Multimodal Dialog System Using Hidden Information State Dialog

Multimodal Dialog System Using Hidden Information State
Dialog Manager
Kyungduk Kim and Gary Geunbae Lee
Department of Computer Science and Engineering
Pohang University of Science & Technology (POSTECH)
San 31, Hyoja-Dong, Pohang, 790-784, Republic of Korea
+82-54-279-5581
{getta, gblee}@postech.ac.kr
ABSTRACT
This demo presents a multimodal dialog system that uses Hidden
Information State (HIS) approach to manage the human-machine
multimodal interaction. HIS dialog manager is a variation of
classic Partially Observable Markov Decision Process (POMDP),
which provides one of the statistical dialog modeling frameworks.

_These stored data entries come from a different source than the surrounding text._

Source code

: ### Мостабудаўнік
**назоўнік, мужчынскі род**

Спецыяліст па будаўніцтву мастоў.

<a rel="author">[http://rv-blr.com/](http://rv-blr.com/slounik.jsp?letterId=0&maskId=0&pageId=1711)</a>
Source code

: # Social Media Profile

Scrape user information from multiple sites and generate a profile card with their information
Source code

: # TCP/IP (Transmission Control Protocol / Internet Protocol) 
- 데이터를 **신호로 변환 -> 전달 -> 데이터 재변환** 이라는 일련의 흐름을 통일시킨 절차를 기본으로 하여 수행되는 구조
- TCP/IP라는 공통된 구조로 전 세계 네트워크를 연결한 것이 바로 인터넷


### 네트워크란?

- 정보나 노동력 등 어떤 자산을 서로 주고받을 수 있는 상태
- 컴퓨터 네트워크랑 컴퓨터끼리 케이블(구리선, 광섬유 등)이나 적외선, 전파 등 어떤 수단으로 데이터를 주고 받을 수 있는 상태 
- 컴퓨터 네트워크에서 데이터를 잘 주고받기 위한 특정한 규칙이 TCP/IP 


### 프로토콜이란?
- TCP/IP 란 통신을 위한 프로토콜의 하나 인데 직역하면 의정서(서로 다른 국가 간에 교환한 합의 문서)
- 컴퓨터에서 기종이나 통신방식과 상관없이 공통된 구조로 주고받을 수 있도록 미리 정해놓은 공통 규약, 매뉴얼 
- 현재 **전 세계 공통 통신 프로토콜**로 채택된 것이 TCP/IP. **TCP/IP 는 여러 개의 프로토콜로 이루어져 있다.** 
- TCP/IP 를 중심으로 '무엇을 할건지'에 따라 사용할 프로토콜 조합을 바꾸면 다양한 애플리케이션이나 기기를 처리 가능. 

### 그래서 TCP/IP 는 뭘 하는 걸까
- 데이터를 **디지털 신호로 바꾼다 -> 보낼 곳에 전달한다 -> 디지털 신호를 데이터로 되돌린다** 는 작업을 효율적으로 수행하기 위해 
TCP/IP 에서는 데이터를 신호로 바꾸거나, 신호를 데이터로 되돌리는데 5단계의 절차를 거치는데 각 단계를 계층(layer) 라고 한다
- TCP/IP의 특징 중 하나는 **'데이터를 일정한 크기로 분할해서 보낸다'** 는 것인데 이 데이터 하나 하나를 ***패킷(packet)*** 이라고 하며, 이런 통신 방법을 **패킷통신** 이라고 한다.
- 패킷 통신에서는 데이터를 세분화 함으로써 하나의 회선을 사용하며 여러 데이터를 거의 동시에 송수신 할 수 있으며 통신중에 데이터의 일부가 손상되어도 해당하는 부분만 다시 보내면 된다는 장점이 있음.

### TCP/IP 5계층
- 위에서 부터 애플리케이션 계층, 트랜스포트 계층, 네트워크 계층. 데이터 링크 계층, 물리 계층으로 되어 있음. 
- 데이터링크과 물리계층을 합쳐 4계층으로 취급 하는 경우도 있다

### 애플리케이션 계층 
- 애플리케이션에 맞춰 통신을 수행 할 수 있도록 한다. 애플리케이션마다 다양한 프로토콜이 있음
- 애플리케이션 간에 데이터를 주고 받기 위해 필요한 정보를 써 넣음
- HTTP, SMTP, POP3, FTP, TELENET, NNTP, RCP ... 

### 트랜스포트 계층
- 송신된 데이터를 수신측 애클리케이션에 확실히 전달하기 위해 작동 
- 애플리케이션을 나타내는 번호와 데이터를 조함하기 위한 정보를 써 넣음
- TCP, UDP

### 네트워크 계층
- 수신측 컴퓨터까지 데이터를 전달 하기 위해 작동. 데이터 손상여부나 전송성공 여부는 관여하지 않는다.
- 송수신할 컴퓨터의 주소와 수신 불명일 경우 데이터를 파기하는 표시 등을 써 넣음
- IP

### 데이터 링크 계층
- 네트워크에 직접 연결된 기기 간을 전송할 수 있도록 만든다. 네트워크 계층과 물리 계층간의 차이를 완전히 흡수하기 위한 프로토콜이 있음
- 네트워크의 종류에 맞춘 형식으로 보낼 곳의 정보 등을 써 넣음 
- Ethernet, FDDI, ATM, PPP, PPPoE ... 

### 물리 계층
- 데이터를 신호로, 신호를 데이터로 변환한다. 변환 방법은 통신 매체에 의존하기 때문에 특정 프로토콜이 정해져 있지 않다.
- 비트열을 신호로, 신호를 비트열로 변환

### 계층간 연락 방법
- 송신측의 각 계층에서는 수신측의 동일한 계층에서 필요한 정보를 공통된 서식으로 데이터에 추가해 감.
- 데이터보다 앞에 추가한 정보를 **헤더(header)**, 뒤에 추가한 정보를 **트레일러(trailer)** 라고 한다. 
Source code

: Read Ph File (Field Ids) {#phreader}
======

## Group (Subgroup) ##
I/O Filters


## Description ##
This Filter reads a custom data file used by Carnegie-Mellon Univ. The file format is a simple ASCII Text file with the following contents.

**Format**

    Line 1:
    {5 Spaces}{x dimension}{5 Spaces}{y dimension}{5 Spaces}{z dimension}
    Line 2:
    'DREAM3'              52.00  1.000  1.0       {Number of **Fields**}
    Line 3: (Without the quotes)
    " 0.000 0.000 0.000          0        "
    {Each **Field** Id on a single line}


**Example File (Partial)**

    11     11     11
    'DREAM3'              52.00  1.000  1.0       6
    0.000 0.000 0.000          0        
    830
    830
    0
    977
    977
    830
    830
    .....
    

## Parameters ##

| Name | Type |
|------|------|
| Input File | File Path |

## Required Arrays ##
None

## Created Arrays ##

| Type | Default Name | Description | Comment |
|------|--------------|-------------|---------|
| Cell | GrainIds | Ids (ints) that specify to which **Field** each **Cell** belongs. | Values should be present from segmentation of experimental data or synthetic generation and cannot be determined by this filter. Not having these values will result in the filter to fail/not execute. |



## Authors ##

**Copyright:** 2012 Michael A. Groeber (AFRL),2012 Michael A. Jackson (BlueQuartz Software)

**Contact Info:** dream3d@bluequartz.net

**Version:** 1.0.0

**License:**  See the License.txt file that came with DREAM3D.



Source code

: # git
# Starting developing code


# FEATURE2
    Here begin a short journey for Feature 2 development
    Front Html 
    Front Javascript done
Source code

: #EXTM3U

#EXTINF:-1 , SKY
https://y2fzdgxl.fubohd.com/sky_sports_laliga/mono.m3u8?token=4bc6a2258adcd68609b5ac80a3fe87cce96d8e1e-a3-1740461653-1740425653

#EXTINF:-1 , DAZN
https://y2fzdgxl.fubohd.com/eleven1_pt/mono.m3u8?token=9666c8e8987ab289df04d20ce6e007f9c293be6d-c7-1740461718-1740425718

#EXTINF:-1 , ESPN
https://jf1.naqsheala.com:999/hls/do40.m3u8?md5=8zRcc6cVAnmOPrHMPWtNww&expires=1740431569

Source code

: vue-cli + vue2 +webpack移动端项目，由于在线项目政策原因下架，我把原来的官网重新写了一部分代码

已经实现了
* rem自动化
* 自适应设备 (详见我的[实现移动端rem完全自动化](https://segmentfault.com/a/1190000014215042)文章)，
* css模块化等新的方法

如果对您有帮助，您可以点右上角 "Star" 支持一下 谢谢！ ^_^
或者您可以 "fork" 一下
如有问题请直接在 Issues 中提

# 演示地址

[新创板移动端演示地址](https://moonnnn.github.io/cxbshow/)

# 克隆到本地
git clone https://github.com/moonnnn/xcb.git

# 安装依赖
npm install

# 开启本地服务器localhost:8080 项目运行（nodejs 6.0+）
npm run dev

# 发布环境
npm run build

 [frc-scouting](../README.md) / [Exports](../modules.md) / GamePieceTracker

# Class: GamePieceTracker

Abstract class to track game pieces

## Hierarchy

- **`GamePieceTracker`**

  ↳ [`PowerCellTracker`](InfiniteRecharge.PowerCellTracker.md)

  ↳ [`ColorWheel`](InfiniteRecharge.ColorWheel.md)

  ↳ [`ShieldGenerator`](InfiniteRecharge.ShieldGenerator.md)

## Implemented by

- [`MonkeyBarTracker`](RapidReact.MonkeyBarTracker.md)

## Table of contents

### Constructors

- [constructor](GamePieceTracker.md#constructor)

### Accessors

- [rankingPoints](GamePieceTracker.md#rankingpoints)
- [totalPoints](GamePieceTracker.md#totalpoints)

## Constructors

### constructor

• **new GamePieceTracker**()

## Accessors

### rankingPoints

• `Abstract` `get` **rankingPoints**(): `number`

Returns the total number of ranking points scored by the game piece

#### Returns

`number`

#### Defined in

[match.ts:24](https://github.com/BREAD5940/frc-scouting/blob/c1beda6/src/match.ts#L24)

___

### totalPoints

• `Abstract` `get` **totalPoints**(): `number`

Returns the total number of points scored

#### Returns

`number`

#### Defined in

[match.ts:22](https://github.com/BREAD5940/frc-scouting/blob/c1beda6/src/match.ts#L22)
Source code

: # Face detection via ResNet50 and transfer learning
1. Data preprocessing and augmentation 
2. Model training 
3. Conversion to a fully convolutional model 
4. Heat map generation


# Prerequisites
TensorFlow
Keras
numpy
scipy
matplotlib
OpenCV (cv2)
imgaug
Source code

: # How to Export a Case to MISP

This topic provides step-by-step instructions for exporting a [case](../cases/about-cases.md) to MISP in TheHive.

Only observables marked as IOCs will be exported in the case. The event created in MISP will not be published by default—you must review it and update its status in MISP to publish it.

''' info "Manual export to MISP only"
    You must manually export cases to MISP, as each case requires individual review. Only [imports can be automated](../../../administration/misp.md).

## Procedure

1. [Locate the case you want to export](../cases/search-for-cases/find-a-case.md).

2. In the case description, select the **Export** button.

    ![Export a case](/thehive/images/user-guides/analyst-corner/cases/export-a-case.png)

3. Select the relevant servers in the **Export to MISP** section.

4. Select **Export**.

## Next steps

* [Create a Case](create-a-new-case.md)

But it has been hard to apply POMDP to the real domain of dialog
system since POMDP-based dialog management requires very
large size of state space. With HIS approach, system groups the
belief states to reduce the size of state space, so that HIS dialog
manager can be used in practical dialog systems. We adopted HIS
dialog manager to our smart-home control domain multimodal
dialog system that supports speech and pen gesture as input
channels.
Categories and Subject Descriptors
H.5.2 [Information Interfaces and Presentation]: User
Interfaces – Graphical user interfaces (GUI), Natural language,
User-centered design
General Terms
Design, Human Factors
Keywords
Multimodal dialog system, hidden information state
1. INTRODUCTION
Multimodal dialog systems allow natural and effective humancomputer interaction by providing multiple input and output
channels. And they are robust to recognition errors because users
can choose an input mode that is expected to reduce the errors.
But multimodal dialog systems are no exception to the problem of
speech recognition errors since speech is one of the important
input modes and it contains a large portion of user’s intention.
Therefore, many studies have focused on the robust dialog
manager, and considered Partially Observable Markov Decision
Process (POMDP) as a proper statistical framework for dialog
management because POMDP can model the uncertainty inherent
in human-machine dialog. But applying classic POMDP to
practical domain of dialog system incurs a scalability problem.
Permission to make digital or hard copies of all or part of this work for
personal or classroom use is granted without fee provided that copies are
not made or distributed for profit or commercial advantage and that
copies bear this notice and the full citation on the first page. To copy
otherwise, or republish, to post on servers or to redistribute to lists,
requires prior specific permission and/or a fee.
Conference’04, Month 1–2, 2004, City, State, Country.
Copyright 2004 ACM 1-58113-000-0/00/0004…$5.00.
The computational complexity of monitoring belief states and
optimizing the policy increases rapidly with the size of the state
space. Hidden Information State (HIS) model [1] is a kind of
variation of classic POMDP to solve this complexity problem.
This method adopts an ontology rule as a task model of dialog
scenario and represents the group of similar belief states as a
partition. We applied HIS dialog manager to our home network
domain multimodal dialog system.
2. SYSTEM DESCRIPTION
With our multimodal dialog system, users can interact with the
intelligent application system by using speech and pen gestures.
Fig. 1 shows the overall structure of our multimodal dialog system.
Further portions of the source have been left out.